START DATA RECORDS

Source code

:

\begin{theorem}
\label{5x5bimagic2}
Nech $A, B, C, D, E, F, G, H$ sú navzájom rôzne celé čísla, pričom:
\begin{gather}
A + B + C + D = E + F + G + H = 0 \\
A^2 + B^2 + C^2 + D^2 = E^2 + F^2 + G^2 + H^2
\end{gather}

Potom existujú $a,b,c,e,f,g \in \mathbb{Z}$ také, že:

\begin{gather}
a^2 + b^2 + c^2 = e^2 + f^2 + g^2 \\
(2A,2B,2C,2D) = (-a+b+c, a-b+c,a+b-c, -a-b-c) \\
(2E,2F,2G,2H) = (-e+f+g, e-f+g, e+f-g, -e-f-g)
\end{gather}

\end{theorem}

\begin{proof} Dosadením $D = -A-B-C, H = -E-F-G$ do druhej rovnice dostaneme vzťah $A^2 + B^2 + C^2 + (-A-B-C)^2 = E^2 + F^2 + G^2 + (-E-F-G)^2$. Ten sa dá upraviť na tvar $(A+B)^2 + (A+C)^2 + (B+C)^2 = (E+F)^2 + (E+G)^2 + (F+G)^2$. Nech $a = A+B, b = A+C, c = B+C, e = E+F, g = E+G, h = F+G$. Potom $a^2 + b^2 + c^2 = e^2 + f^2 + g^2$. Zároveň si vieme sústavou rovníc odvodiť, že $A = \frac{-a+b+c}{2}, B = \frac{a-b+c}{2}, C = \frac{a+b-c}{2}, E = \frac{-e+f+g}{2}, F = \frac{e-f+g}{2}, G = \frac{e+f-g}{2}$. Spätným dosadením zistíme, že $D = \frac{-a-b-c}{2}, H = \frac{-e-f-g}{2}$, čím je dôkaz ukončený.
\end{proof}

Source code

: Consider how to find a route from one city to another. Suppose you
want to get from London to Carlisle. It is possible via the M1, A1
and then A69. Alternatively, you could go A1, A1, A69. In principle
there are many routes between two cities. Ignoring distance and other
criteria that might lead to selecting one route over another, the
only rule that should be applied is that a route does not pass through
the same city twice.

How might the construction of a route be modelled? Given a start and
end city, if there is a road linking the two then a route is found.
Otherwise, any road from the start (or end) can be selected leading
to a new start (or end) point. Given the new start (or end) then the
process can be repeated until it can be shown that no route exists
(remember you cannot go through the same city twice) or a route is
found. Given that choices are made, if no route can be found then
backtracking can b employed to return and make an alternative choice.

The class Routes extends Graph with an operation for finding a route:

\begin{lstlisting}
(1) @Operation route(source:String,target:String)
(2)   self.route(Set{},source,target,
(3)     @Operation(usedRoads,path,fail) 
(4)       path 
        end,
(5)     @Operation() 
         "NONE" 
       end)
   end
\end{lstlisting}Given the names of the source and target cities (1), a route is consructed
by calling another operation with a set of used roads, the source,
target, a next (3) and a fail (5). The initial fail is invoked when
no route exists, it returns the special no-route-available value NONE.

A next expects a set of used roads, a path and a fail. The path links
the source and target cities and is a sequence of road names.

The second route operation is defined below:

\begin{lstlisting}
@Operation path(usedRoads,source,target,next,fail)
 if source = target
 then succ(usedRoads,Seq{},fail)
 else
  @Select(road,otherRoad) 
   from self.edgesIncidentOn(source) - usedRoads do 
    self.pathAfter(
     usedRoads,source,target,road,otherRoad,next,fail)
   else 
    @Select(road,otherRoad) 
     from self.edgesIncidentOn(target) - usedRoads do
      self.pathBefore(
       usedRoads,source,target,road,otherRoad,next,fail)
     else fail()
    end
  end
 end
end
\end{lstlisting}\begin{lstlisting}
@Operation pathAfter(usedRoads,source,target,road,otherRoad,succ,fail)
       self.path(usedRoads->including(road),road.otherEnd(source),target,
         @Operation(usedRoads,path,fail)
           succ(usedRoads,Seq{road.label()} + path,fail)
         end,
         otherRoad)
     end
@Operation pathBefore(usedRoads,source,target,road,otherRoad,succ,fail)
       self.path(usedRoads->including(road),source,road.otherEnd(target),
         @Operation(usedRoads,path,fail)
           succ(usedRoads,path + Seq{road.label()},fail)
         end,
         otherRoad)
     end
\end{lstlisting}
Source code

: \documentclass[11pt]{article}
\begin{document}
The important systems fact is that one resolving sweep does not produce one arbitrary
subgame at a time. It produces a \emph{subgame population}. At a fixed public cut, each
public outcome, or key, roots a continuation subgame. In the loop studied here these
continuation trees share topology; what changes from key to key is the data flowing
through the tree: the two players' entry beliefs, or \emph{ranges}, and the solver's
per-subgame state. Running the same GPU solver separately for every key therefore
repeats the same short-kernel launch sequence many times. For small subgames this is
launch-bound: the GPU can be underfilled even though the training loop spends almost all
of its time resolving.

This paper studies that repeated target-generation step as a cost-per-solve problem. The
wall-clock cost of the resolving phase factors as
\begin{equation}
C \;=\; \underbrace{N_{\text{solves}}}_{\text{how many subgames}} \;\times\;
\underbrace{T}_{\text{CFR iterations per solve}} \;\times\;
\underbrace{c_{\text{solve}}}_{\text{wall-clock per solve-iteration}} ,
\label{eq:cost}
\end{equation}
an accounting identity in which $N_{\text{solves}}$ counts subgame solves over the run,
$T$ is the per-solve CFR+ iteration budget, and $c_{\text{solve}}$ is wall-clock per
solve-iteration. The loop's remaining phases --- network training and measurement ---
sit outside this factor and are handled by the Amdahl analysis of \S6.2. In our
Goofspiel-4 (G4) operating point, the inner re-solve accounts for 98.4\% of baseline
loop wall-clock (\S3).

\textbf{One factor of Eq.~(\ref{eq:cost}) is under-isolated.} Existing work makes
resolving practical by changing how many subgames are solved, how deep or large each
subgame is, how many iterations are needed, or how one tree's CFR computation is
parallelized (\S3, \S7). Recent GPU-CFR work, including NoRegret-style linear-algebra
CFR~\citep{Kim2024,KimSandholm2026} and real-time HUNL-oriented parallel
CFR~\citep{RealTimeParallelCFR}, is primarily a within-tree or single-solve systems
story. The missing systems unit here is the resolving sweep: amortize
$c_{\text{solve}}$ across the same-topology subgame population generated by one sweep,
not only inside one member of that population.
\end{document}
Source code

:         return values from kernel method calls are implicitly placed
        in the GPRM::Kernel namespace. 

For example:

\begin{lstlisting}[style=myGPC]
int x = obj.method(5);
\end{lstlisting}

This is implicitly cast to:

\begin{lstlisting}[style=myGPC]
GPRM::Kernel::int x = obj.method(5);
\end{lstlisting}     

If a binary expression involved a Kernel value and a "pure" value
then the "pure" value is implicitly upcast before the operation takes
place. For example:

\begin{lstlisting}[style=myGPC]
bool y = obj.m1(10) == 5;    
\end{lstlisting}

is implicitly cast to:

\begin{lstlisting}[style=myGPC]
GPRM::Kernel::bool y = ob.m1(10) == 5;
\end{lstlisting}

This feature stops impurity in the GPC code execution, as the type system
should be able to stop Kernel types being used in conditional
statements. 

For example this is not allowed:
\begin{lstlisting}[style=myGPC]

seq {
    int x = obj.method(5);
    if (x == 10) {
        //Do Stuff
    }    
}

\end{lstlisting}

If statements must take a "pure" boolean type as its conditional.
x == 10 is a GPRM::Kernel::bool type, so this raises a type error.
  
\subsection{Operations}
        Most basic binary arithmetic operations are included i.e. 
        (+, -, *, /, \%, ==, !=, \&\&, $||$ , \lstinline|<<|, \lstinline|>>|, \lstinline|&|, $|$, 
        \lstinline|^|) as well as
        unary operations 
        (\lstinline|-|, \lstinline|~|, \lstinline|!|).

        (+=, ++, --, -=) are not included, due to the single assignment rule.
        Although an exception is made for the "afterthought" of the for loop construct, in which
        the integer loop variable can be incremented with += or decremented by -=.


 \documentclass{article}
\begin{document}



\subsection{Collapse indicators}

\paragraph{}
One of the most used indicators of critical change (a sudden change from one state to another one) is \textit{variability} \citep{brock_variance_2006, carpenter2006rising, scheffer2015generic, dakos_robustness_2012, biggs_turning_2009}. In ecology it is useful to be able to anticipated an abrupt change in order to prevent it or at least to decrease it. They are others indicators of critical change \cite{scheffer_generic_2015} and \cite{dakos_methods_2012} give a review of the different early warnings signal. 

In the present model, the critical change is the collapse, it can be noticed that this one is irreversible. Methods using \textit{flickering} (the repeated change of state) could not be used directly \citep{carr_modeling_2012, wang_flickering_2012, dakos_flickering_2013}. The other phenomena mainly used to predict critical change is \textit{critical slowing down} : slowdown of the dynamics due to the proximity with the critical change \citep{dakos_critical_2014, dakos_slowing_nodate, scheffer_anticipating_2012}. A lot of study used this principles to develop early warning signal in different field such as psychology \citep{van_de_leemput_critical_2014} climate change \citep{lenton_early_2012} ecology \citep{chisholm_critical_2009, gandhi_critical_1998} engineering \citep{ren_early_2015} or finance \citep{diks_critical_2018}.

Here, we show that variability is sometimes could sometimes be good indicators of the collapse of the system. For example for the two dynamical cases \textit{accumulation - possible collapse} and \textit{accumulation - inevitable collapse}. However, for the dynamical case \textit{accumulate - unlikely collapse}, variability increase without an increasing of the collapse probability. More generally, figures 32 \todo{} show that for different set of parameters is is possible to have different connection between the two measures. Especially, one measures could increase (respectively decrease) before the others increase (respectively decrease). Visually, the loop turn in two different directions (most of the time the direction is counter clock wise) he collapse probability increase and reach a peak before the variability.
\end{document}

END DATA RECORDS

TASK GOAL: Each line above that has the word "sweep" must be copied.

RESPONSE BOX:
The important systems fact is that one resolving sweep does not produce one arbitrary
story. The missing systems unit here is the resolving sweep: amortize
$c_{\text{solve}}$ across the same-topology subgame population generated by one sweep,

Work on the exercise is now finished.